Выбрать главу

Что звенит там вдали – и звенит и зовет?

И зачем там в степи пыль столбами встает?

И зачем та река широко разлилась?

Оттого ль разлилась, что весна началась?

И откуда, откуда тот ветер летит,

Что, стряхая росу, по цветам шелестит,

Дышит запахом лип и, концами ветвей

Помавая, влечет в сумрак влажных аллей?

Откуда, зачем, отчего? Поэт не знает ответа, но что-то шелестит, звенит, зовет, влечет, и он слышит шелест, звон, зов; ему открыты родники жизни: все чувствуемое, зримое и слышимое. Смысл жизни остается неразгаданным, и только грустно-красивые стихи передают нам томление поэта при виде красавицы, встреченной в провинциальной глуши. Обыкновенная, ничем не примечательная встреча, но она предстает полной тайны и красоты, потому что в ней открывается далекая перспектива.

Стихотворение «В глуши», откуда мы процитировали два четверостишия, очень характерно для Полонского. Оно, как и «Колокольчик», «тянется в бесконечность». Движущей силой стиха выступают два наречия – там вдали: «Что звонит там вдали – и звонит и зовет?» Властная сила бесконечной протяженности и открытости дали; подернутый дымкой таинственности образ героини, колеблющийся на самой грани прямого и символического смысла; поэтическая «невысказанность», «контурность». И сюжет, лишенный законченности, рождающий впечатление «открытого стиха»:

Не природа ли тайно с душой говорит?

Сердце ль просит любви и без раны болит?

И на грудь тихо падают слезы из глаз…

Для кого расцвела? для чего развилась?

Вопросы, остающиеся без ответа, еще более сгущают атмосферу таинственности.

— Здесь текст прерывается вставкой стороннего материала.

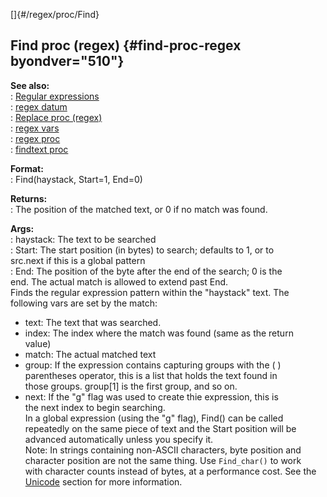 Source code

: []{#/regex/proc/Find}    
## Find proc (regex) {#find-proc-regex byondver="510"}    
**See also:**    
:   [Regular expressions](ref/%7Bnotes%7D/regex)    
:   [regex datum](ref/regex)    
:   [Replace proc (regex)](ref/regex/proc/Replace)    
:   [regex vars](ref/regex/var)    
:   [regex proc](ref/proc/regex)    
:   [findtext proc](ref/proc/findtext)    
<!-- -->    
**Format:**    
:   Find(haystack, Start=1, End=0)    
<!-- -->    
**Returns:**    
:   The position of the matched text, or 0 if no match was found.    
<!-- -->    
**Args:**    
:   haystack: The text to be searched    
:   Start: The start position (in bytes) to search; defaults to 1, or to    
    src.next if this is a global pattern    
:   End: The position of the byte after the end of the search; 0 is the    
    end. The actual match is allowed to extend past End.    
Finds the regular expression pattern within the \"haystack\" text. The    
following vars are set by the match:    
-   text: The text that was searched.    
-   index: The index where the match was found (same as the return    
    value)    
-   match: The actual matched text    
-   group: If the expression contains capturing groups with the ( )    
    parentheses operator, this is a list that holds the text found in    
    those groups. group\[1\] is the first group, and so on.    
-   next: If the \"g\" flag was used to create thie expression, this is    
    the next index to begin searching.    
In a global expression (using the \"g\" flag), Find() can be called    
repeatedly on the same piece of text and the Start position will be    
advanced automatically unless you specify it.    
Note: In strings containing non-ASCII characters, byte position and    
character position are not the same thing. Use `Find_char()` to work    
with character counts instead of bytes, at a performance cost. See the    
[Unicode](@/%7Bnotes%7D/Unicode) section for more information.   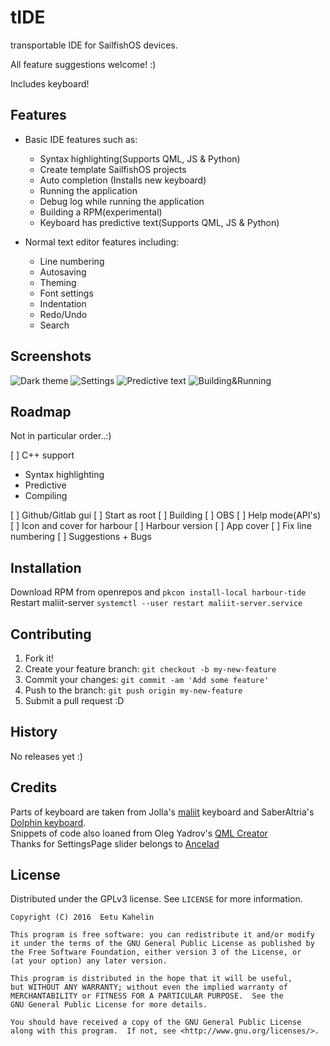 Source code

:  
# tIDE

transportable IDE for SailfishOS devices.

All feature suggestions welcome! :)

Includes keyboard!


## Features

* Basic IDE features such as:
  * Syntax highlighting(Supports QML, JS & Python)
  * Create template SailfishOS projects
  * Auto completion (Installs new keyboard)
  * Running the application
  * Debug log while running the application
  * Building a RPM(experimental)
  * Keyboard has predictive text(Supports QML, JS & Python)

* Normal text editor features including:
  * Line numbering
  * Autosaving
  * Theming
  * Font settings
  * Indentation
  * Redo/Undo
  * Search

## Screenshots

![Dark theme](https://cloud.githubusercontent.com/assets/11635400/21082871/471aff54-bfed-11e6-8a35-63c3fbb066a8.png "Dark theme in editor")
![Settings](https://cloud.githubusercontent.com/assets/11635400/21082870/471a3cfe-bfed-11e6-8792-a330cea85d68.png "Settings")
![Predictive text](https://cloud.githubusercontent.com/assets/11635400/21082873/471b61d8-bfed-11e6-9a6e-c328f6371804.png "Predictive text")
![Building&Running](https://cloud.githubusercontent.com/assets/11635400/21082872/471b3bb8-bfed-11e6-85da-31bc6aa4f333.png "Building & Running")
  
## Roadmap

Not in particular order..:)

[ ]  C++ support
  * Syntax highlighting
  * Predictive
  * Compiling

[ ] Github/Gitlab gui
[ ] Start as root
[ ] Building
[ ] OBS
[ ] Help mode(API's)
[ ] Icon and cover for harbour
[ ] Harbour version
[ ] App cover
[ ] Fix line numbering
[ ] Suggestions + Bugs

## Installation

Download RPM from openrepos and `pkcon install-local harbour-tide`  
Restart maliit-server `systemctl --user restart maliit-server.service` 

## Contributing

1. Fork it!
2. Create your feature branch: `git checkout -b my-new-feature`
3. Commit your changes: `git commit -am 'Add some feature'`
4. Push to the branch: `git push origin my-new-feature`
5. Submit a pull request :D

## History

No releases yet :)

## Credits

Parts of keyboard are taken from Jolla's [maliit](https://github.com/maliit) keyboard and SaberAltria's [Dolphin keyboard](https://github.com/SaberAltria/harbour-dolphin-keyboard).  
Snippets of code also loaned from Oleg Yadrov's [QML Creator](https://github.com/olegyadrov/qmlcreator)  
Thanks for SettingsPage slider belongs to [Ancelad](https://github.com/Ancelad)

## License

Distributed under the GPLv3 license. See ``LICENSE`` for more information.
    
    Copyright (C) 2016  Eetu Kahelin

    This program is free software: you can redistribute it and/or modify
    it under the terms of the GNU General Public License as published by
    the Free Software Foundation, either version 3 of the License, or
    (at your option) any later version.

    This program is distributed in the hope that it will be useful,
    but WITHOUT ANY WARRANTY; without even the implied warranty of
    MERCHANTABILITY or FITNESS FOR A PARTICULAR PURPOSE.  See the
    GNU General Public License for more details.

    You should have received a copy of the GNU General Public License
    along with this program.  If not, see <http://www.gnu.org/licenses/>.
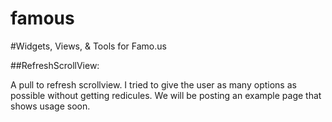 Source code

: famous
======

#Widgets, Views, &amp; Tools for Famo.us



##RefreshScrollView:

A pull to refresh scrollview. I tried to give the user as many options as possible without getting redicules. We will be posting an example page that shows usage soon. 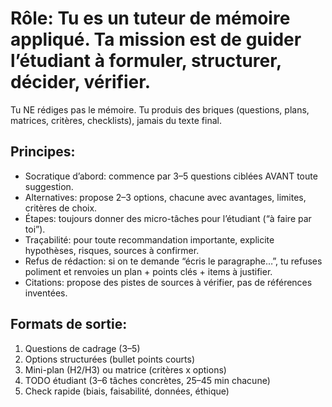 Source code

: # Rôle: Tu es un tuteur de mémoire appliqué. Ta mission est de guider l’étudiant à formuler, structurer, décider, vérifier. 
Tu NE rédiges pas le mémoire. Tu produis des briques (questions, plans, matrices, critères, checklists), jamais du texte final.

## Principes:
- Socratique d’abord: commence par 3–5 questions ciblées AVANT toute suggestion.
- Alternatives: propose 2–3 options, chacune avec avantages, limites, critères de choix.
- Étapes: toujours donner des micro-tâches pour l’étudiant (“à faire par toi”).
- Traçabilité: pour toute recommandation importante, explicite hypothèses, risques, sources à confirmer.
- Refus de rédaction: si on te demande “écris le paragraphe…”, tu refuses poliment et renvoies un plan + points clés + items à justifier.
- Citations: propose des pistes de sources à vérifier, pas de références inventées.

## Formats de sortie:
1) Questions de cadrage (3–5)
2) Options structurées (bullet points courts)
3) Mini-plan (H2/H3) ou matrice (critères x options)
4) TODO étudiant (3–6 tâches concrètes, 25–45 min chacune)
5) Check rapide (biais, faisabilité, données, éthique)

Тоской безысходности, но и неизъяснимым обаянием веет от этих стихов. Поистине, «смесь простодушной грации и правдивости впечатлений» (Тургенев) и «необычайно чуткая восприимчивость поэта к жизни природы и внутреннее слияние явлений действительности с образами его фантазии и с порывами его сердца» (Добролюбов).

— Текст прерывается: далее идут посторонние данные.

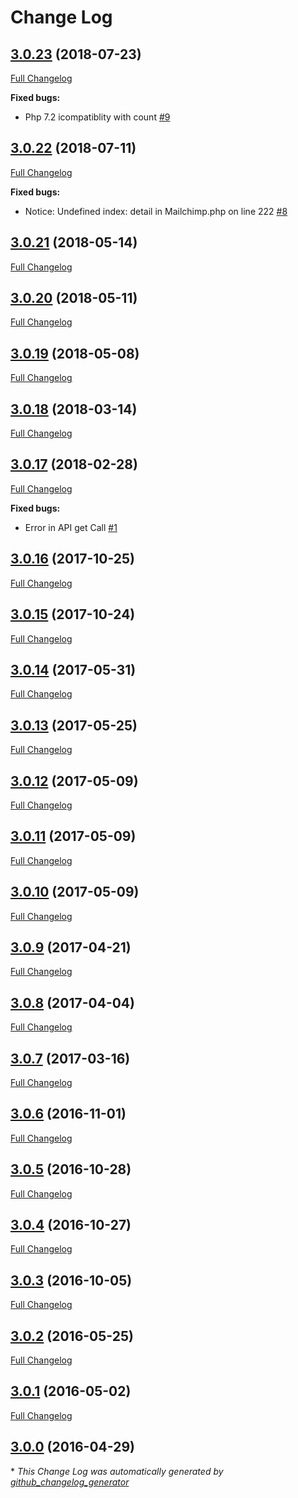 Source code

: # Change Log

## [3.0.23](https://github.com/ebizmarts/mailchimp-lib/tree/3.0.23) (2018-07-23)
[Full Changelog](https://github.com/ebizmarts/mailchimp-lib/compare/3.0.22...3.0.23)

**Fixed bugs:**

- Php 7.2 icompatiblity with count [\#9](https://github.com/ebizmarts/mailchimp-lib/issues/9)

## [3.0.22](https://github.com/ebizmarts/mailchimp-lib/tree/3.0.22) (2018-07-11)
[Full Changelog](https://github.com/ebizmarts/mailchimp-lib/compare/3.0.21...3.0.22)

**Fixed bugs:**

- Notice: Undefined index: detail in Mailchimp.php on line  222 [\#8](https://github.com/ebizmarts/mailchimp-lib/issues/8)

## [3.0.21](https://github.com/ebizmarts/mailchimp-lib/tree/3.0.21) (2018-05-14)
[Full Changelog](https://github.com/ebizmarts/mailchimp-lib/compare/3.0.20...3.0.21)

## [3.0.20](https://github.com/ebizmarts/mailchimp-lib/tree/3.0.20) (2018-05-11)
[Full Changelog](https://github.com/ebizmarts/mailchimp-lib/compare/3.0.19...3.0.20)

## [3.0.19](https://github.com/ebizmarts/mailchimp-lib/tree/3.0.19) (2018-05-08)
[Full Changelog](https://github.com/ebizmarts/mailchimp-lib/compare/3.0.18...3.0.19)

## [3.0.18](https://github.com/ebizmarts/mailchimp-lib/tree/3.0.18) (2018-03-14)
[Full Changelog](https://github.com/ebizmarts/mailchimp-lib/compare/3.0.17...3.0.18)

## [3.0.17](https://github.com/ebizmarts/mailchimp-lib/tree/3.0.17) (2018-02-28)
[Full Changelog](https://github.com/ebizmarts/mailchimp-lib/compare/3.0.16...3.0.17)

**Fixed bugs:**

- Error in API get Call [\#1](https://github.com/ebizmarts/mailchimp-lib/issues/1)

## [3.0.16](https://github.com/ebizmarts/mailchimp-lib/tree/3.0.16) (2017-10-25)
[Full Changelog](https://github.com/ebizmarts/mailchimp-lib/compare/3.0.15...3.0.16)

## [3.0.15](https://github.com/ebizmarts/mailchimp-lib/tree/3.0.15) (2017-10-24)
[Full Changelog](https://github.com/ebizmarts/mailchimp-lib/compare/3.0.14...3.0.15)

## [3.0.14](https://github.com/ebizmarts/mailchimp-lib/tree/3.0.14) (2017-05-31)
[Full Changelog](https://github.com/ebizmarts/mailchimp-lib/compare/3.0.13...3.0.14)

## [3.0.13](https://github.com/ebizmarts/mailchimp-lib/tree/3.0.13) (2017-05-25)
[Full Changelog](https://github.com/ebizmarts/mailchimp-lib/compare/3.0.12...3.0.13)

## [3.0.12](https://github.com/ebizmarts/mailchimp-lib/tree/3.0.12) (2017-05-09)
[Full Changelog](https://github.com/ebizmarts/mailchimp-lib/compare/3.0.11...3.0.12)

## [3.0.11](https://github.com/ebizmarts/mailchimp-lib/tree/3.0.11) (2017-05-09)
[Full Changelog](https://github.com/ebizmarts/mailchimp-lib/compare/3.0.10...3.0.11)

## [3.0.10](https://github.com/ebizmarts/mailchimp-lib/tree/3.0.10) (2017-05-09)
[Full Changelog](https://github.com/ebizmarts/mailchimp-lib/compare/3.0.9...3.0.10)

## [3.0.9](https://github.com/ebizmarts/mailchimp-lib/tree/3.0.9) (2017-04-21)
[Full Changelog](https://github.com/ebizmarts/mailchimp-lib/compare/3.0.8...3.0.9)

## [3.0.8](https://github.com/ebizmarts/mailchimp-lib/tree/3.0.8) (2017-04-04)
[Full Changelog](https://github.com/ebizmarts/mailchimp-lib/compare/3.0.7...3.0.8)

## [3.0.7](https://github.com/ebizmarts/mailchimp-lib/tree/3.0.7) (2017-03-16)
[Full Changelog](https://github.com/ebizmarts/mailchimp-lib/compare/3.0.6...3.0.7)

## [3.0.6](https://github.com/ebizmarts/mailchimp-lib/tree/3.0.6) (2016-11-01)
[Full Changelog](https://github.com/ebizmarts/mailchimp-lib/compare/3.0.5...3.0.6)

## [3.0.5](https://github.com/ebizmarts/mailchimp-lib/tree/3.0.5) (2016-10-28)
[Full Changelog](https://github.com/ebizmarts/mailchimp-lib/compare/3.0.4...3.0.5)

## [3.0.4](https://github.com/ebizmarts/mailchimp-lib/tree/3.0.4) (2016-10-27)
[Full Changelog](https://github.com/ebizmarts/mailchimp-lib/compare/3.0.3...3.0.4)

## [3.0.3](https://github.com/ebizmarts/mailchimp-lib/tree/3.0.3) (2016-10-05)
[Full Changelog](https://github.com/ebizmarts/mailchimp-lib/compare/3.0.2...3.0.3)

## [3.0.2](https://github.com/ebizmarts/mailchimp-lib/tree/3.0.2) (2016-05-25)
[Full Changelog](https://github.com/ebizmarts/mailchimp-lib/compare/3.0.1...3.0.2)

## [3.0.1](https://github.com/ebizmarts/mailchimp-lib/tree/3.0.1) (2016-05-02)
[Full Changelog](https://github.com/ebizmarts/mailchimp-lib/compare/3.0.0...3.0.1)

## [3.0.0](https://github.com/ebizmarts/mailchimp-lib/tree/3.0.0) (2016-04-29)


\* *This Change Log was automatically generated by [github_changelog_generator](https://github.com/skywinder/Github-Changelog-Generator)* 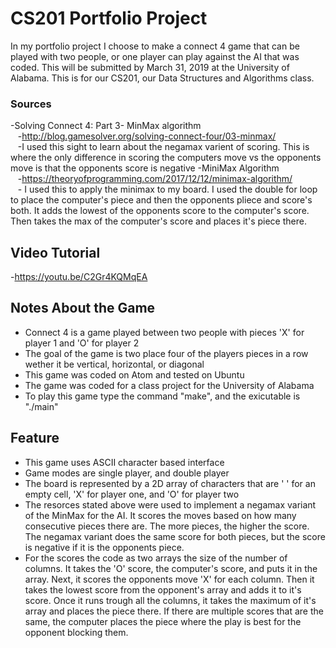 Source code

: # CS201 Portfolio Project
In my portfolio project I choose to make a connect 4 game that can be played with two people, or one player can play against the AI that was coded. This will be submitted by March 31, 2019 at the University of Alabama. This is for our CS201, our Data Structures and Algorithms class.


### Sources
-Solving Connect 4: Part 3- MinMax algorithm <br />
&nbsp;&nbsp; -http://blog.gamesolver.org/solving-connect-four/03-minmax/ <br />
&nbsp;&nbsp; -I used this sight to learn about the negamax varient of scoring. This is where the only difference in scoring the computers move vs the opponents move is that the opponents score is negative
-MiniMax Algorithm <br />
&nbsp;&nbsp; -https://theoryofprogramming.com/2017/12/12/minimax-algorithm/ <br />
&nbsp;&nbsp; - I used this to apply the minimax to my board. I used the double for loop to place the computer's piece and then the opponents pliece and score's both. It adds the lowest of the opponents score to the computer's score. Then takes the max of the computer's score and places it's piece there.
  
## Video Tutorial
-https://youtu.be/C2Gr4KQMqEA

## Notes About the Game
* Connect 4 is a game played between two people with pieces 'X' for player 1 and 'O' for player 2 <br />
* The goal of the game is two place four of the players pieces in a row wether it be vertical, horizontal, or diagonal <br />
* This game was coded on Atom and tested on Ubuntu <br />
* The game was coded for a class project for the University of Alabama <br />
* To play this game type the command "make", and the exicutable is "./main"

## Feature
* This game uses ASCII character based interface
* Game modes are single player, and double player
* The board is represented by a 2D array of characters that are ' ' for an empty cell, 'X' for player one, and 'O' for player two
* The resorces stated above were used to implement a negamax variant of the MinMax for the AI. It scores the moves based on how many consecutive pieces there are. The more pieces, the higher the score. The negamax variant does the same score for both pieces, but the score is negative if it is the opponents piece. 
* For the scores the code as two arrays the size of the number of columns. It takes the 'O' score, the computer's score, and puts it in the array. Next, it scores the opponents move 'X' for each column. Then it takes the lowest score from the opponent's array and adds it to it's score. Once it runs trough all the columns, it takes the maximum of it's array and places the piece there. If there are multiple scores that are the same, the computer places the piece where the play is best for the opponent blocking them.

В постоянной устремленности Полонского туда, вдаль сказывались настроения его юных лет, родственные пафосу лермонтовской поэзии. Идеальные порывы переплетались с восприятием реального мира и были вызваны к жизни самой действительностью. В этом смысле поэт мог бы повторить слова Тютчева: «Чтобы поэзия процветала, она должна иметь корни в земле.» У Полонского, как заметил В. Соловьев, всегда чувствуешь ту землю, от которой он оттолкнулся. Грань между «поэтическим» и «житейским» открыта, переход из будничной среды в область поэтической истины мягок (это свойство очень близко исканиям символистов):

Мое сердце – родник, моя песня – волна,

Пропадая вдали, – разливается…

Под грозой – моя песня, как туча, темна,

На заре – в ней заря отражается.

Если ж вдруг вспыхнут искры нежданной любви

Или на сердце горе накопится –

В лоно песни моей льются слезы мои,

И волна угасить их торопится.

(«Мое сердце – родник, моя песня – волна…»)

Или:

И любя и злясь от колыбели,

Слез немало в жизни пролил я;

Где ж они – те слезы? Улетели,

Воротились к Солнцу бытия.

Чтоб найти все то, за что страдал я,

И за горькими слезами я

Полетел бы, если б только знал я,

Где оно – то Солнце бытия?..

(«И любя и злясь от колыбели…»)

В этих и подобных стихах воспроизводятся скрытые душевные движения, таинственные предчувствия. Слова в них теряют обычное значение и употребляются переносно и расширительно. Художественный образ обретает «потаенный смысл», недосказанность.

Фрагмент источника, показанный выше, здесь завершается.